By Christine Ross, BONITA SPRINGS AREA CHAMBER OF COMMERCE

“We do a Leadership Bonita program that is geared for the business community. The Junior Leadership program was established and is led by Dr. Steve McIntosh and his wife Connie. Dr. Steve is a sitting Bonita Springs City Councilman. The program is for seniors at Estero High School and is modeled after our Leadership Bonita Program. Every year I participate during Government Day and Tourism Day to help connect what goes on in Government with the business community to their lives and to showcase how important the tourism economy is to our state.

As a leader in education advocacy, the Chamber has worked to challenge the business community to become part of the Lee County School Foundation’s Take Stock in Children program.

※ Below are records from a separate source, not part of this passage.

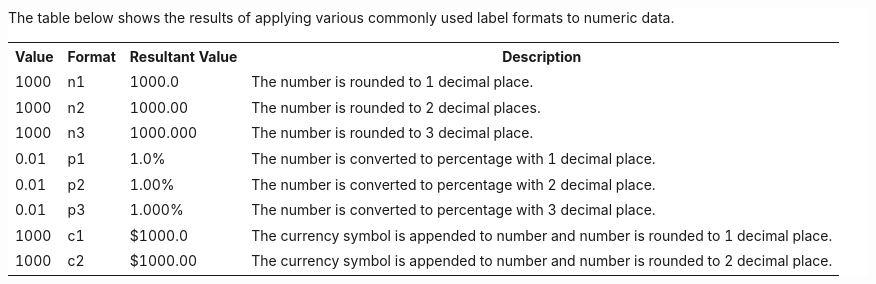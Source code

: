 
The table below shows the results of applying various commonly used label formats to numeric data.



<table>
  <tr>
    <th>Value</th>
    <th>Format</th>
    <th>Resultant Value</th>
    <th>Description</th>
  </tr>
  <tr>
    <td>1000</td>
    <td>n1</td>
    <td>1000.0</td>
    <td>The number is rounded to 1 decimal place.</td>
  </tr>
  <tr>
    <td>1000</td>
    <td>n2</td>
    <td>1000.00</td>
    <td>The number is rounded to 2 decimal places.</td>
  </tr>
   <tr>
    <td>1000</td>
    <td>n3</td>
    <td>1000.000</td>
    <td>The number is rounded to 3 decimal place.</td>
  </tr>
  <tr>
    <td>0.01</td>
    <td>p1</td>
    <td>1.0%</td>
    <td>The number is converted to percentage with 1 decimal place.</td>
  </tr>
  <tr>
    <td>0.01</td>
    <td>p2</td>
    <td>1.00%</td>
    <td>The number is converted to percentage with 2 decimal place.</td>
  </tr>
   <tr>
    <td>0.01</td>
    <td>p3</td>
    <td>1.000%</td>
    <td>The number is converted to percentage with 3 decimal place.</td>
  </tr>
  <tr>
    <td>1000</td>
    <td>c1</td>
    <td>$1000.0</td>
    <td>The currency symbol is appended to number and number is rounded to 1 decimal place.</td>
  </tr>
   <tr>
    <td>1000</td>
    <td>c2</td>
    <td>$1000.00</td>
    <td>The currency symbol is appended to number and number is rounded to 2 decimal place.</td>
  </tr>
</table>
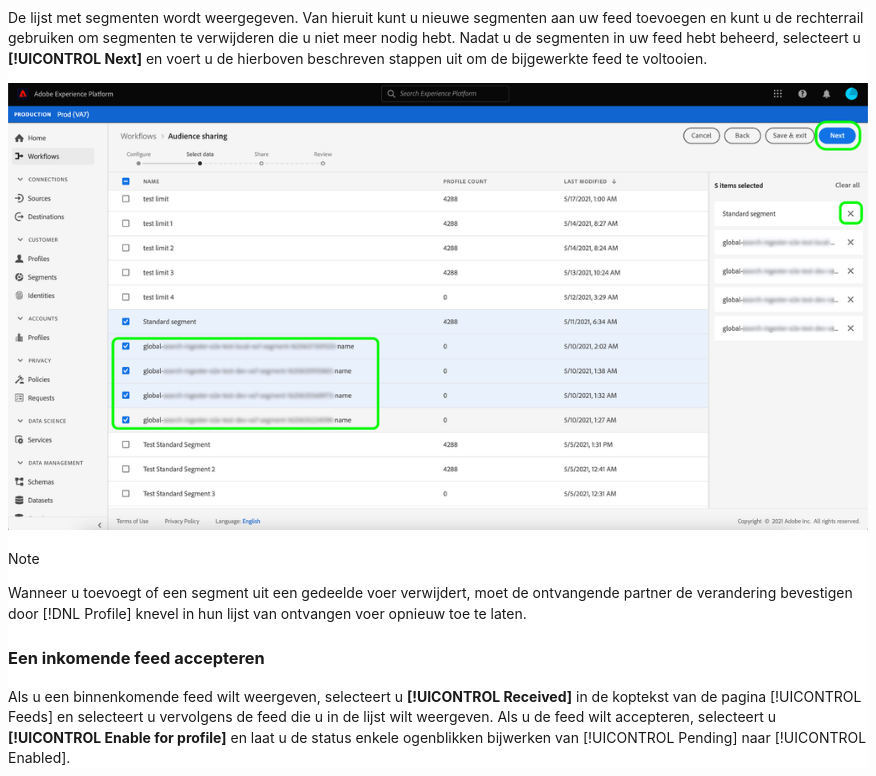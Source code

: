 De lijst met segmenten wordt weergegeven. Van hieruit kunt u nieuwe segmenten aan uw feed toevoegen en kunt u de rechterrail gebruiken om segmenten te verwijderen die u niet meer nodig hebt. Nadat u de segmenten in uw feed hebt beheerd, selecteert u **[!UICONTROL Next]** en voert u de hierboven beschreven stappen uit om de bijgewerkte feed te voltooien.

![update](../images/ui/segment-match/update.png)

>[!NOTE]
>
>Wanneer u toevoegt of een segment uit een gedeelde voer verwijdert, moet de ontvangende partner de verandering bevestigen door [!DNL Profile] knevel in hun lijst van ontvangen voer opnieuw toe te laten.

### Een inkomende feed accepteren

Als u een binnenkomende feed wilt weergeven, selecteert u **[!UICONTROL Received]** in de koptekst van de pagina [!UICONTROL Feeds] en selecteert u vervolgens de feed die u in de lijst wilt weergeven. Als u de feed wilt accepteren, selecteert u **[!UICONTROL Enable for profile]** en laat u de status enkele ogenblikken bijwerken van [!UICONTROL Pending] naar [!UICONTROL Enabled].
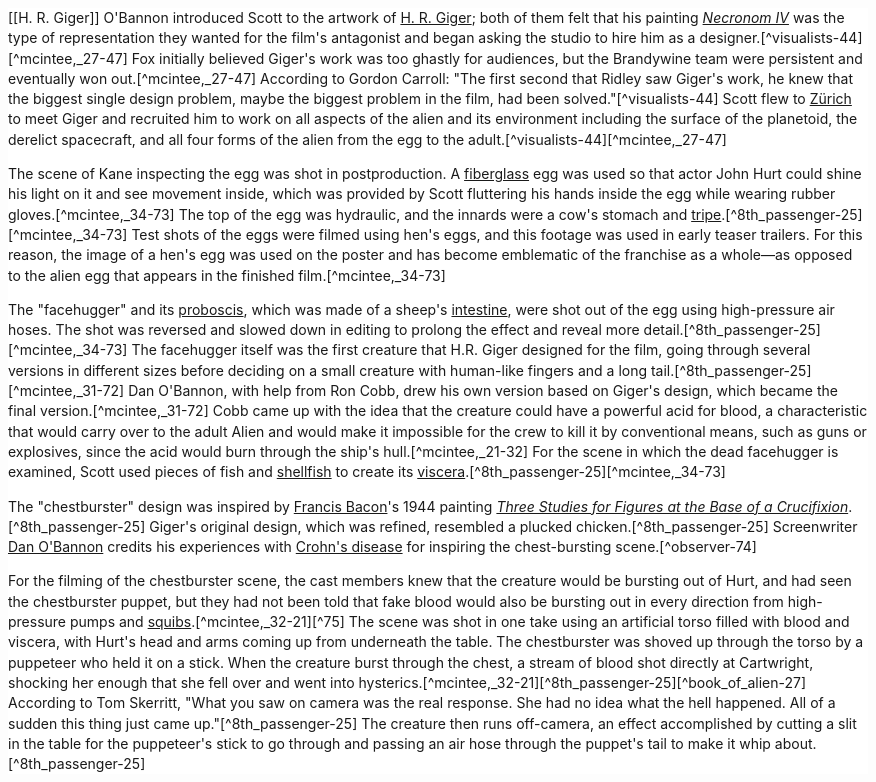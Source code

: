 [[H. R. Giger]]
O'Bannon introduced Scott to the artwork of [H. R. Giger](https://en.m.wikipedia.org/wiki/H._R._Giger "H. R. Giger"); both of them felt that his painting *[Necronom IV](https://en.m.wikipedia.org/wiki/Necronom_IV "Necronom IV")* was the type of representation they wanted for the film's antagonist and began asking the studio to hire him as a designer.[^visualists-44][^mcintee,_27-47] Fox initially believed Giger's work was too ghastly for audiences, but the Brandywine team were persistent and eventually won out.[^mcintee,_27-47] According to Gordon Carroll: "The first second that Ridley saw Giger's work, he knew that the biggest single design problem, maybe the biggest problem in the film, had been solved."[^visualists-44] Scott flew to [Zürich](https://en.m.wikipedia.org/wiki/Z%C3%BCrich "Zürich") to meet Giger and recruited him to work on all aspects of the alien and its environment including the surface of the planetoid, the derelict spacecraft, and all four forms of the alien from the egg to the adult.[^visualists-44][^mcintee,_27-47]

The scene of Kane inspecting the egg was shot in postproduction. A [fiberglass](https://en.m.wikipedia.org/wiki/Fiberglass "Fiberglass") egg was used so that actor John Hurt could shine his light on it and see movement inside, which was provided by Scott fluttering his hands inside the egg while wearing rubber gloves.[^mcintee,_34-73] The top of the egg was hydraulic, and the innards were a cow's stomach and [tripe](https://en.m.wikipedia.org/wiki/Tripe "Tripe").[^8th_passenger-25][^mcintee,_34-73] Test shots of the eggs were filmed using hen's eggs, and this footage was used in early teaser trailers. For this reason, the image of a hen's egg was used on the poster and has become emblematic of the franchise as a whole—as opposed to the alien egg that appears in the finished film.[^mcintee,_34-73]

The "facehugger" and its [proboscis](https://en.m.wikipedia.org/wiki/Proboscis "Proboscis"), which was made of a sheep's [intestine](https://en.m.wikipedia.org/wiki/Intestine "Intestine"), were shot out of the egg using high-pressure air hoses. The shot was reversed and slowed down in editing to prolong the effect and reveal more detail.[^8th_passenger-25][^mcintee,_34-73] The facehugger itself was the first creature that H.R. Giger designed for the film, going through several versions in different sizes before deciding on a small creature with human-like fingers and a long tail.[^8th_passenger-25][^mcintee,_31-72] Dan O'Bannon, with help from Ron Cobb, drew his own version based on Giger's design, which became the final version.[^mcintee,_31-72] Cobb came up with the idea that the creature could have a powerful acid for blood, a characteristic that would carry over to the adult Alien and would make it impossible for the crew to kill it by conventional means, such as guns or explosives, since the acid would burn through the ship's hull.[^mcintee,_21-32] For the scene in which the dead facehugger is examined, Scott used pieces of fish and [shellfish](https://en.m.wikipedia.org/wiki/Shellfish "Shellfish") to create its [viscera](https://en.m.wikipedia.org/wiki/Viscus "Viscus").[^8th_passenger-25][^mcintee,_34-73]

The "chestburster" design was inspired by [Francis Bacon](https://en.m.wikipedia.org/wiki/Francis_Bacon_\(painter\) "Francis Bacon (painter)")'s 1944 painting *[Three Studies for Figures at the Base of a Crucifixion](https://en.m.wikipedia.org/wiki/Three_Studies_for_Figures_at_the_Base_of_a_Crucifixion "Three Studies for Figures at the Base of a Crucifixion")*.[^8th_passenger-25] Giger's original design, which was refined, resembled a plucked chicken.[^8th_passenger-25] Screenwriter [Dan O'Bannon](https://en.m.wikipedia.org/wiki/Dan_O%27Bannon "Dan O'Bannon") credits his experiences with [Crohn's disease](https://en.m.wikipedia.org/wiki/Crohn%27s_disease "Crohn's disease") for inspiring the chest-bursting scene.[^observer-74]

For the filming of the chestburster scene, the cast members knew that the creature would be bursting out of Hurt, and had seen the chestburster puppet, but they had not been told that fake blood would also be bursting out in every direction from high-pressure pumps and [squibs](https://en.m.wikipedia.org/wiki/Bullet_hit_squib "Bullet hit squib").[^mcintee,_32-21][^75] The scene was shot in one take using an artificial torso filled with blood and viscera, with Hurt's head and arms coming up from underneath the table. The chestburster was shoved up through the torso by a puppeteer who held it on a stick. When the creature burst through the chest, a stream of blood shot directly at Cartwright, shocking her enough that she fell over and went into hysterics.[^mcintee,_32-21][^8th_passenger-25][^book_of_alien-27] According to Tom Skerritt, "What you saw on camera was the real response. She had no idea what the hell happened. All of a sudden this thing just came up."[^8th_passenger-25] The creature then runs off-camera, an effect accomplished by cutting a slit in the table for the puppeteer's stick to go through and passing an air hose through the puppet's tail to make it whip about.[^8th_passenger-25]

In 2013, I threw down the gauntlet and specifically challenged the members of my Chamber of become mentors at a local high school. I started two years ago with my own awesome Estero High School Junior, Sarah Van Kirk, and recently checked and found that 25 other members of the business community had done the same.

Our Young Professionals are developing their own programming focused on Mentoring Up and Down. If you take a look at the seasons of one’s career, the Up and Down idea works beautifully. Our YP’s will seek to create relationships with mentors who are further along in their careers, while they simultaneously look backward to see how they can help college seniors network and gain internships that will provide them with the skills they need to smoothly enter the workforce. The goal beyond that is to have these same college seniors pay it forward by looking backward again to high school students. As you can see, the possibility to reverse engineer these acts of social responsibility are endless.

We are also actively pursuing high school interns at the Chamber to work in the Visitor Center and back office operations. In that, we touch all facets of commerce: education, community and business – Chambers of Commerce need to demystify what we are and do. By inviting more people behind the curtain, we think we can become a hub for incremental sustainable change.

Our Regionalism Committee heard from Tessa (LeSage) a week or so ago and are putting the call out through the Chamber’s communications channels to attend the next regional event.

Lastly, my husband Robert has been running a Title One Intervention program at Bonita Springs Elementary for student’s whose native language is not English. It has been very illuminating as it relates to the early stages of the education continuum.”